(Saved data entries)
= = = = =
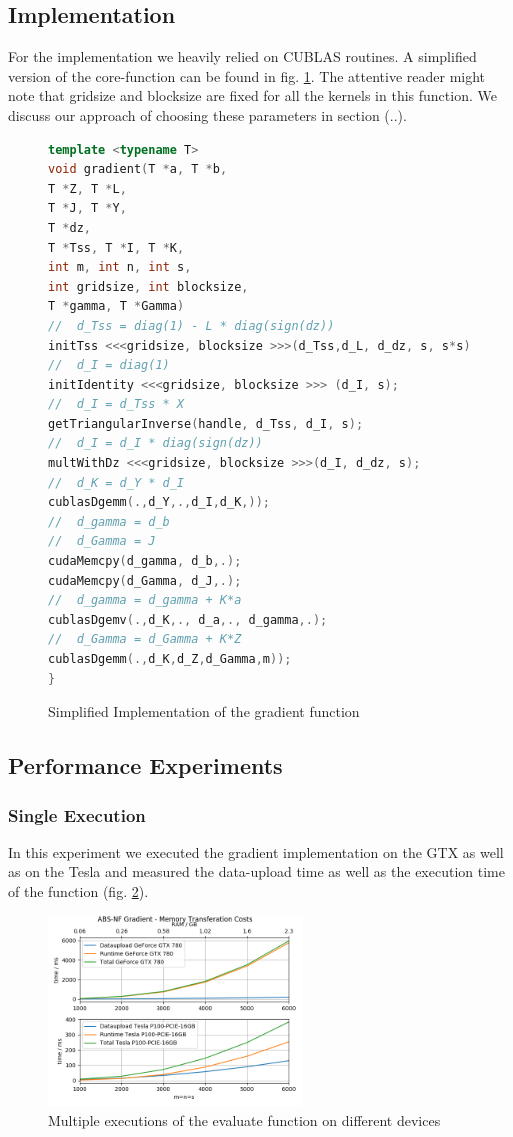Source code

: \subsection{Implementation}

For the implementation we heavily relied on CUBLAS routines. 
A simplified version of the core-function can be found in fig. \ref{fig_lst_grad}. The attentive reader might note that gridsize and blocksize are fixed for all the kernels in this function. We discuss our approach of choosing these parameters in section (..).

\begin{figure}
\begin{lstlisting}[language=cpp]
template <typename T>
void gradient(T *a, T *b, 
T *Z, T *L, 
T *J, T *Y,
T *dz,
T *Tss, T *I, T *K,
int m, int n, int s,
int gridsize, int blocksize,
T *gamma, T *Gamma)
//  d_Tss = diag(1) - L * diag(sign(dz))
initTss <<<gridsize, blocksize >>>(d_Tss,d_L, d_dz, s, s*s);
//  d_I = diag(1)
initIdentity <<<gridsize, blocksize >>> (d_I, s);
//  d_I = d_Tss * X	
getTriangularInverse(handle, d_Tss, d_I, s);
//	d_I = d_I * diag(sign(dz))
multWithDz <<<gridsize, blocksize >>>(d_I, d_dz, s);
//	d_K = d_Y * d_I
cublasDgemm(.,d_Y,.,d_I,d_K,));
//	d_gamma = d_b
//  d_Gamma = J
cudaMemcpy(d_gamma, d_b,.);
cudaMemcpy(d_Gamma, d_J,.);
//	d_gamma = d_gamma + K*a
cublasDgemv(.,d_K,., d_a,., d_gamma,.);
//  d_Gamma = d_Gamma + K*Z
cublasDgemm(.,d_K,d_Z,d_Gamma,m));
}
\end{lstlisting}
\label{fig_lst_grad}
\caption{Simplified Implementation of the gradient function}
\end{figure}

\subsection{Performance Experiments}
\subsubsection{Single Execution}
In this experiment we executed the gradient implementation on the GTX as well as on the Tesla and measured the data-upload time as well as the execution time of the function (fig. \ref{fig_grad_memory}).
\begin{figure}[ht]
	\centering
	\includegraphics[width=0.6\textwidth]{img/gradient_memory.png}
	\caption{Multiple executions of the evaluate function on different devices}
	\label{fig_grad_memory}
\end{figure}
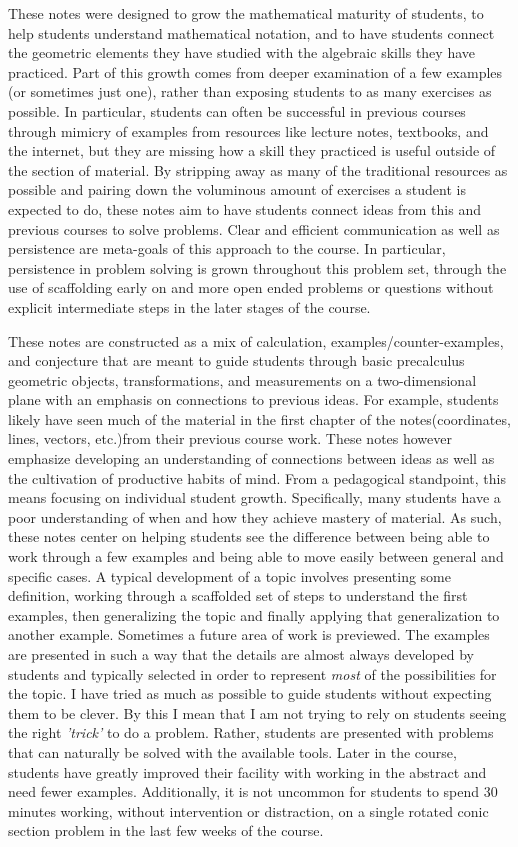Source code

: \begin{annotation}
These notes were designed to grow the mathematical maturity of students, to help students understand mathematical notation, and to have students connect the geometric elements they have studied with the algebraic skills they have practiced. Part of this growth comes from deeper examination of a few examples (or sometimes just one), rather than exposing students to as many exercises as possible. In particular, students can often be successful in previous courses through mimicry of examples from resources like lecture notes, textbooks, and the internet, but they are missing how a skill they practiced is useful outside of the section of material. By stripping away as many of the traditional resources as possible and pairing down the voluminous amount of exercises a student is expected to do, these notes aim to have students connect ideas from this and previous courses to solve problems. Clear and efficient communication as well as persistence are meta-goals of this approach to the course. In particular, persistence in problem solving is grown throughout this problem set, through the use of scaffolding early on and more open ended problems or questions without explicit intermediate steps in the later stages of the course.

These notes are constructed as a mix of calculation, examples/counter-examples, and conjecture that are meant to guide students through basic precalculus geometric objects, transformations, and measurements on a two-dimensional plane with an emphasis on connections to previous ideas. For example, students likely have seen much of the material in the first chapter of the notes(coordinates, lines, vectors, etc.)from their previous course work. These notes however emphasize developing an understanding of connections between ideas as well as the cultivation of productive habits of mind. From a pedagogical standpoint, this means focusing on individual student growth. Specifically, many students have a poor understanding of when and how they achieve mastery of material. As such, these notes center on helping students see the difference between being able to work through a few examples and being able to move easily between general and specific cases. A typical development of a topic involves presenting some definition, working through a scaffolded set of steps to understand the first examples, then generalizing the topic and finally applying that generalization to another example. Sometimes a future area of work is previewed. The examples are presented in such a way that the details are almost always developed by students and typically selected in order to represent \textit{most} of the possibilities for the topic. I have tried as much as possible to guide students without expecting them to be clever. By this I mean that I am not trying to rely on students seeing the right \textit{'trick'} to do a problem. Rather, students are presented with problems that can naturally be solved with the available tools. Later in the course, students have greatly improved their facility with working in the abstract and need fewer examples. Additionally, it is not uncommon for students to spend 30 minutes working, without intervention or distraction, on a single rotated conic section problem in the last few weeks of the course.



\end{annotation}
= = = = =
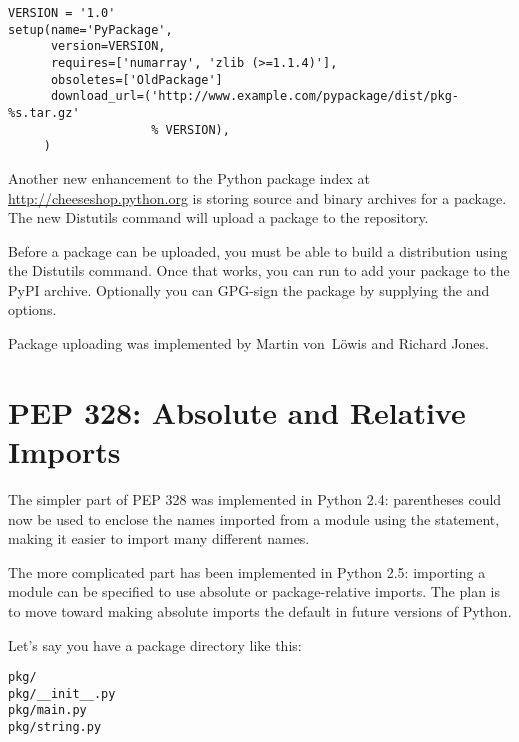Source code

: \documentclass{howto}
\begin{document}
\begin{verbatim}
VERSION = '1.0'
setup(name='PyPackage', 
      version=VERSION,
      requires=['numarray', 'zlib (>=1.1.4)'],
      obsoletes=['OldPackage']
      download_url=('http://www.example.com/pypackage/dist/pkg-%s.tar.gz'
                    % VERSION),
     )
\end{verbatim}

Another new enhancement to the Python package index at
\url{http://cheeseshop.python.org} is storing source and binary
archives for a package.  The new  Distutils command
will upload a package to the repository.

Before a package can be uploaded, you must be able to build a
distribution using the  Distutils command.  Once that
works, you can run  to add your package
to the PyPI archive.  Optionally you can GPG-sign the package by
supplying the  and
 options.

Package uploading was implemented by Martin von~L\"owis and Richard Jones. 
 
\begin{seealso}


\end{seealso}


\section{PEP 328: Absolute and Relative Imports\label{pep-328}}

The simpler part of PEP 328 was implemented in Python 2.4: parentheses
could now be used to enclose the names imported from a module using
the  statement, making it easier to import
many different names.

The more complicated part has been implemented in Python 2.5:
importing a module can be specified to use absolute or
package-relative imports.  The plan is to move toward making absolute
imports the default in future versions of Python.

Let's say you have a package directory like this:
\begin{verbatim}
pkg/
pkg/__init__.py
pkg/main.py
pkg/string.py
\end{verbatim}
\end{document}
= = = = =
**Exercise**
In the records above, find each line with the string "lstlisting" and list it.

**Answer box**
\begin{lstlisting}[language=cpp]
\end{lstlisting}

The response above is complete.